Across all the records, filter for lines with the word "they" and copy them.

Exercise data =
[Start of Attachment]
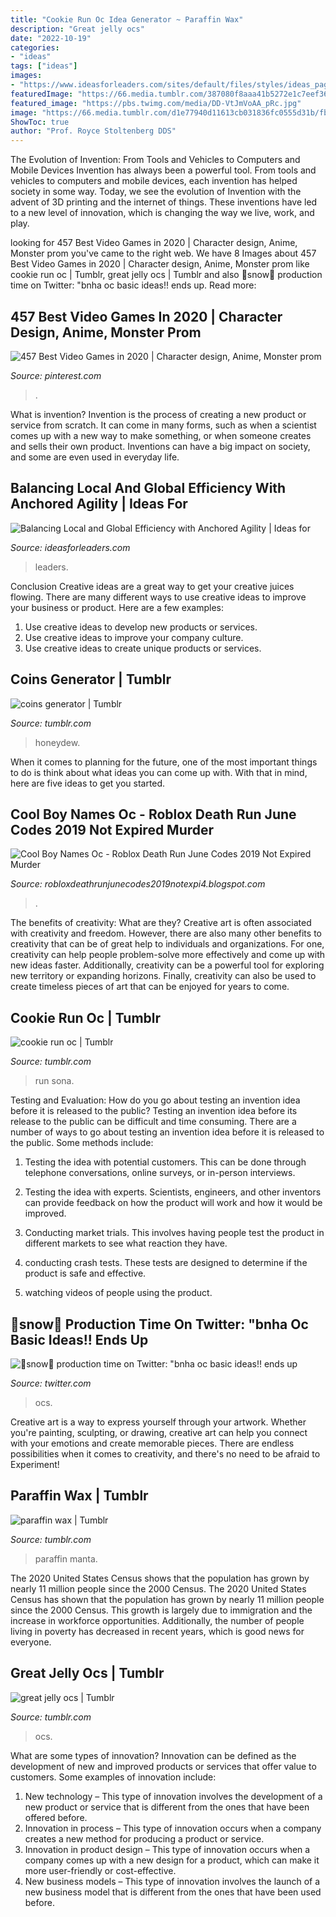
 ```yaml
---
title: "Cookie Run Oc Idea Generator ~ Paraffin Wax"
description: "Great jelly ocs"
date: "2022-10-19"
categories:
- "ideas"
tags: ["ideas"]
images:
- "https://www.ideasforleaders.com/sites/default/files/styles/ideas_page/public/idea_image/shutterstock_137983829-idea247.jpg?itok=YwxJNVBV"
featuredImage: "https://66.media.tumblr.com/387080f8aaa41b5272e1c7eef367b534/059004202c6dae65-fe/s500x750/632f558b951f1595b1478ac96130948e95a216bc.png"
featured_image: "https://pbs.twimg.com/media/DD-VtJmVoAA_pRc.jpg"
image: "https://66.media.tumblr.com/d1e77940d11613cb031836fc0555d31b/fb8ae71098b78c97-23/s640x960/d4e7a8f8f7b0c9cc4fc42594ca8f3ca763e95d02.png"
ShowToc: true
author: "Prof. Royce Stoltenberg DDS"
---
```



The Evolution of Invention: From Tools and Vehicles to Computers and Mobile Devices
Invention has always been a powerful tool. From tools and vehicles to computers and mobile devices, each invention has helped society in some way. Today, we see the evolution of Invention with the advent of 3D printing and the internet of things. These inventions have led to a new level of innovation, which is changing the way we live, work, and play.

	

		
looking for 457 Best Video Games in 2020 | Character design, Anime, Monster prom you've came to the right web. We have 8 Images about 457 Best Video Games in 2020 | Character design, Anime, Monster prom like cookie run oc | Tumblr, great jelly ocs | Tumblr and also 🍁snow🍁 production time on Twitter: &quot;bnha oc basic ideas!! ends up. Read more:
		
    
## 457 Best Video Games In 2020 | Character Design, Anime, Monster Prom

<img loading=lazy src="https://i.pinimg.com/474x/38/05/e0/3805e0d5ea82bbe497f9117c99392d50.jpg" onerror="this.onerror=null;this.src='https://tse1.mm.bing.net/th?id=OIP.gVXLCeFcOhq_z_aGMOZrkAAAAA&amp;pid=15.1';" alt="457 Best Video Games in 2020 | Character design, Anime, Monster prom">

_Source: pinterest.com_

>. 

	

What is invention?
Invention is the process of creating a new product or service from scratch. It can come in many forms, such as when a scientist comes up with a new way to make something, or when someone creates and sells their own product. Inventions can have a big impact on society, and some are even used in everyday life.

    
## Balancing Local And Global Efficiency With Anchored Agility | Ideas For

<img loading=lazy src="https://www.ideasforleaders.com/sites/default/files/styles/ideas_page/public/idea_image/shutterstock_137983829-idea247.jpg?itok=YwxJNVBV" onerror="this.onerror=null;this.src='https://tse1.mm.bing.net/th?id=OIP.QVNhWpTWC5HNuThccGAT-QAAAA&amp;pid=15.1';" alt="Balancing Local and Global Efficiency with Anchored Agility | Ideas for">

_Source: ideasforleaders.com_

>leaders. 

	

Conclusion
Creative ideas are a great way to get your creative juices flowing. There are many different ways to use creative ideas to improve your business or product. Here are a few examples:
1. Use creative ideas to develop new products or services.
2. Use creative ideas to improve your company culture.
3. Use creative ideas to create unique products or services.

    
## Coins Generator | Tumblr

<img loading=lazy src="https://66.media.tumblr.com/387080f8aaa41b5272e1c7eef367b534/059004202c6dae65-fe/s500x750/632f558b951f1595b1478ac96130948e95a216bc.png" onerror="this.onerror=null;this.src='https://tse3.mm.bing.net/th?id=OIP.eORcBhVeyxwNqCDWrODQuwHaHt&amp;pid=15.1';" alt="coins generator | Tumblr">

_Source: tumblr.com_

>honeydew. 

	

When it comes to planning for the future, one of the most important things to do is think about what ideas you can come up with. With that in mind, here are five ideas to get you started. 

    
## Cool Boy Names Oc - Roblox Death Run June Codes 2019 Not Expired Murder

<img loading=lazy src="https://i.pinimg.com/originals/95/a0/2f/95a02f7ea12fbefe46485f86fea81bc1.png" onerror="this.onerror=null;this.src='https://tse3.mm.bing.net/th?id=OIP.O5mHLeWCC-K5Zm4BH-wasgHaF2&amp;pid=15.1';" alt="Cool Boy Names Oc - Roblox Death Run June Codes 2019 Not Expired Murder">

_Source: robloxdeathrunjunecodes2019notexpi4.blogspot.com_

>. 

	

The benefits of creativity: What are they?
Creative art is often associated with creativity and freedom. However, there are also many other benefits to creativity that can be of great help to individuals and organizations. For one, creativity can help people problem-solve more effectively and come up with new ideas faster. Additionally, creativity can be a powerful tool for exploring new territory or expanding horizons. Finally, creativity can also be used to create timeless pieces of art that can be enjoyed for years to come.

    
## Cookie Run Oc | Tumblr

<img loading=lazy src="https://66.media.tumblr.com/dd8224da8e7b9927e07e5a5bf5bad208/e45f781f615da86f-9a/s500x750/3da06715ceaa04f0b42510f91d8befa8e5862525.png" onerror="this.onerror=null;this.src='https://tse2.mm.bing.net/th?id=OIP.wz9VJNPpdo3w41z8t0BjwgHaEI&amp;pid=15.1';" alt="cookie run oc | Tumblr">

_Source: tumblr.com_

>run sona. 

	

Testing and Evaluation: How do you go about testing an invention idea before it is released to the public?
Testing an invention idea before its release to the public can be difficult and time consuming. There are a number of ways to go about testing an invention idea before it is released to the public. Some methods include:
1) Testing the idea with potential customers. This can be done through telephone conversations, online surveys, or in-person interviews.

2) Testing the idea with experts. Scientists, engineers, and other inventors can provide feedback on how the product will work and how it would be improved.

3) Conducting market trials. This involves having people test the product in different markets to see what reaction they have.

4) conducting crash tests. These tests are designed to determine if the product is safe and effective.

5) watching videos of people using the product.

    
## 🍁snow🍁 Production Time On Twitter: &quot;bnha Oc Basic Ideas!! Ends Up

<img loading=lazy src="https://pbs.twimg.com/media/DD-VtJmVoAA_pRc.jpg" onerror="this.onerror=null;this.src='https://tse2.mm.bing.net/th?id=OIP.qFnFOmq3kM_yFyvwrAWjsQHaJk&amp;pid=15.1';" alt="🍁snow🍁 production time on Twitter: &quot;bnha oc basic ideas!! ends up">

_Source: twitter.com_

>ocs. 

	

Creative art is a way to express yourself through your artwork. Whether you're painting, sculpting, or drawing, creative art can help you connect with your emotions and create memorable pieces. There are endless possibilities when it comes to creativity, and there's no need to be afraid to Experiment!

    
## Paraffin Wax | Tumblr

<img loading=lazy src="https://66.media.tumblr.com/d1e77940d11613cb031836fc0555d31b/fb8ae71098b78c97-23/s640x960/d4e7a8f8f7b0c9cc4fc42594ca8f3ca763e95d02.png" onerror="this.onerror=null;this.src='https://tse2.mm.bing.net/th?id=OIP.Yd4ag_DmHLKENwubRjsgEQHaK-&amp;pid=15.1';" alt="paraffin wax | Tumblr">

_Source: tumblr.com_

>paraffin manta. 

	

The 2020 United States Census shows that the population has grown by nearly 11 million people since the 2000 Census.
The 2020 United States Census has shown that the population has grown by nearly 11 million people since the 2000 Census. This growth is largely due to immigration and the increase in workforce opportunities. Additionally, the number of people living in poverty has decreased in recent years, which is good news for everyone.

    
## Great Jelly Ocs | Tumblr

<img loading=lazy src="https://66.media.tumblr.com/00e0d0b40674ed73e9b065f44979b0e3/tumblr_p32n75byPv1wi4r41o2_500.png" onerror="this.onerror=null;this.src='https://tse1.mm.bing.net/th?id=OIP.w4goVVT1hQxJusH6R4-iXwHaFS&amp;pid=15.1';" alt="great jelly ocs | Tumblr">

_Source: tumblr.com_

>ocs. 

	

What are some types of innovation?
Innovation can be defined as the development of new and improved products or services that offer value to customers. Some examples of innovation include: 
1. New technology – This type of innovation involves the development of a new product or service that is different from the ones that have been offered before.
2. Innovation in process – This type of innovation occurs when a company creates a new method for producing a product or service.
3. Innovation in product design – This type of innovation occurs when a company comes up with a new design for a product, which can make it more user-friendly or cost-effective.
4. New business models – This type of innovation involves the launch of a new business model that is different from the ones that have been used before.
[End of Attachment]
Solution to the exercise =
The benefits of creativity: What are they?
3) Conducting market trials. This involves having people test the product in different markets to see what reaction they have.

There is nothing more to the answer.